> Records to process
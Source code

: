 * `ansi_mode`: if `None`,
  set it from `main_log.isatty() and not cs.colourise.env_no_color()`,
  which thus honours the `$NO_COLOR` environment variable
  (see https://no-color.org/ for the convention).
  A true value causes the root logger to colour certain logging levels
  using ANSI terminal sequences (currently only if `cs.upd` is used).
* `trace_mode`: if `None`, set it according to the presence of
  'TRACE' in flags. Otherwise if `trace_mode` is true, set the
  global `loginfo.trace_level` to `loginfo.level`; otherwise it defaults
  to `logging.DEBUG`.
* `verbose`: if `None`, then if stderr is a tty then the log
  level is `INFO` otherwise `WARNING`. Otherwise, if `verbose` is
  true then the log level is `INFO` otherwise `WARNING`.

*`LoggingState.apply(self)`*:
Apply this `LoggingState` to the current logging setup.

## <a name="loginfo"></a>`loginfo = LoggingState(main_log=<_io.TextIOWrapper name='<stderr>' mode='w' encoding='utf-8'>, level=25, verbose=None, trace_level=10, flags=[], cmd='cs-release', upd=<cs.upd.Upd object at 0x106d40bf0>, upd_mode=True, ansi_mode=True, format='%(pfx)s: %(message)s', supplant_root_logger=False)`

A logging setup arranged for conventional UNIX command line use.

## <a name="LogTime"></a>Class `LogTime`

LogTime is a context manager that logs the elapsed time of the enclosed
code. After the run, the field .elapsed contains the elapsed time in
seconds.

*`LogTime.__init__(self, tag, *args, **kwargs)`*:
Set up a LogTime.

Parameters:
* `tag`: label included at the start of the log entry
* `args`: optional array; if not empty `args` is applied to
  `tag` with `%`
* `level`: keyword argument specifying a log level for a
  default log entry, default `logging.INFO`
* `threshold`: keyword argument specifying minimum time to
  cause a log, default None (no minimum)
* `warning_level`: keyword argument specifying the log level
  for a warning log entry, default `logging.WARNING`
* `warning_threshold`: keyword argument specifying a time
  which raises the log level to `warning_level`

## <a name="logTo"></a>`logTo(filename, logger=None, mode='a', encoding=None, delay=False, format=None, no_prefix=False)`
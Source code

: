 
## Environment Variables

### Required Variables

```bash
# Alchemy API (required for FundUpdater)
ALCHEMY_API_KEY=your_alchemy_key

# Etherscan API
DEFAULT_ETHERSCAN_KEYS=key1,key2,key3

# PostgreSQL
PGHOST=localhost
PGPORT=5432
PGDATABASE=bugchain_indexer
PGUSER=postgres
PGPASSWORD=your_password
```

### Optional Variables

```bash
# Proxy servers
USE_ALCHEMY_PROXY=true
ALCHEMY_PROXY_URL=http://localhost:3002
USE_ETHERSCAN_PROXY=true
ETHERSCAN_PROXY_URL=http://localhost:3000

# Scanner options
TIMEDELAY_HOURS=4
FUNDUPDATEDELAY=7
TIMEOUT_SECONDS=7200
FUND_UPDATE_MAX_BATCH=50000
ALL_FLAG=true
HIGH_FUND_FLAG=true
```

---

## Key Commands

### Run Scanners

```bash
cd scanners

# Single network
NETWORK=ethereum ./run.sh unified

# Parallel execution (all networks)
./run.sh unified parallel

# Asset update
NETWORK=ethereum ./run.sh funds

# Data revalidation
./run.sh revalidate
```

> Task to carry out
Your task is to retype all the records above with nothing left out.

> Task response
Source code

: * `ansi_mode`: if `None`,
  set it from `main_log.isatty() and not cs.colourise.env_no_color()`,
  which thus honours the `$NO_COLOR` environment variable
  (see https://no-color.org/ for the convention).
  A true value causes the root logger to colour certain logging levels
  using ANSI terminal sequences (currently only if `cs.upd` is used).
* `trace_mode`: if `None`, set it according to the presence of
  'TRACE' in flags. Otherwise if `trace_mode` is true, set the
  global `loginfo.trace_level` to `loginfo.level`; otherwise it defaults
  to `logging.DEBUG`.
* `verbose`: if `None`, then if stderr is a tty then the log
  level is `INFO` otherwise `WARNING`. Otherwise, if `verbose` is
  true then the log level is `INFO` otherwise `WARNING`.

*`LoggingState.apply(self)`*:
Apply this `LoggingState` to the current logging setup.

## <a name="loginfo"></a>`loginfo = LoggingState(main_log=<_io.TextIOWrapper name='<stderr>' mode='w' encoding='utf-8'>, level=25, verbose=None, trace_level=10, flags=[], cmd='cs-release', upd=<cs.upd.Upd object at 0x106d40bf0>, upd_mode=True, ansi_mode=True, format='%(pfx)s: %(message)s', supplant_root_logger=False)`

A logging setup arranged for conventional UNIX command line use.

## <a name="LogTime"></a>Class `LogTime`

LogTime is a context manager that logs the elapsed time of the enclosed
code. After the run, the field .elapsed contains the elapsed time in
seconds.

*`LogTime.__init__(self, tag, *args, **kwargs)`*:
Set up a LogTime.

Parameters:
* `tag`: label included at the start of the log entry
* `args`: optional array; if not empty `args` is applied to
  `tag` with `%`
* `level`: keyword argument specifying a log level for a
  default log entry, default `logging.INFO`
* `threshold`: keyword argument specifying minimum time to
  cause a log, default None (no minimum)
* `warning_level`: keyword argument specifying the log level
  for a warning log entry, default `logging.WARNING`
* `warning_threshold`: keyword argument specifying a time
  which raises the log level to `warning_level`

## <a name="logTo"></a>`logTo(filename, logger=None, mode='a', encoding=None, delay=False, format=None, no_prefix=False)`
Source code

: 
## Environment Variables

### Required Variables

```bash
# Alchemy API (required for FundUpdater)
ALCHEMY_API_KEY=your_alchemy_key

# Etherscan API
DEFAULT_ETHERSCAN_KEYS=key1,key2,key3

# PostgreSQL
PGHOST=localhost
PGPORT=5432
PGDATABASE=bugchain_indexer
PGUSER=postgres
PGPASSWORD=your_password
```

### Optional Variables

```bash
# Proxy servers
USE_ALCHEMY_PROXY=true
ALCHEMY_PROXY_URL=http://localhost:3002
USE_ETHERSCAN_PROXY=true
ETHERSCAN_PROXY_URL=http://localhost:3000

# Scanner options
TIMEDELAY_HOURS=4
FUNDUPDATEDELAY=7
TIMEOUT_SECONDS=7200
FUND_UPDATE_MAX_BATCH=50000
ALL_FLAG=true
HIGH_FUND_FLAG=true
```

---

## Key Commands

### Run Scanners

```bash
cd scanners

# Single network
NETWORK=ethereum ./run.sh unified

# Parallel execution (all networks)
./run.sh unified parallel

# Asset update
NETWORK=ethereum ./run.sh funds

# Data revalidation
./run.sh revalidate
```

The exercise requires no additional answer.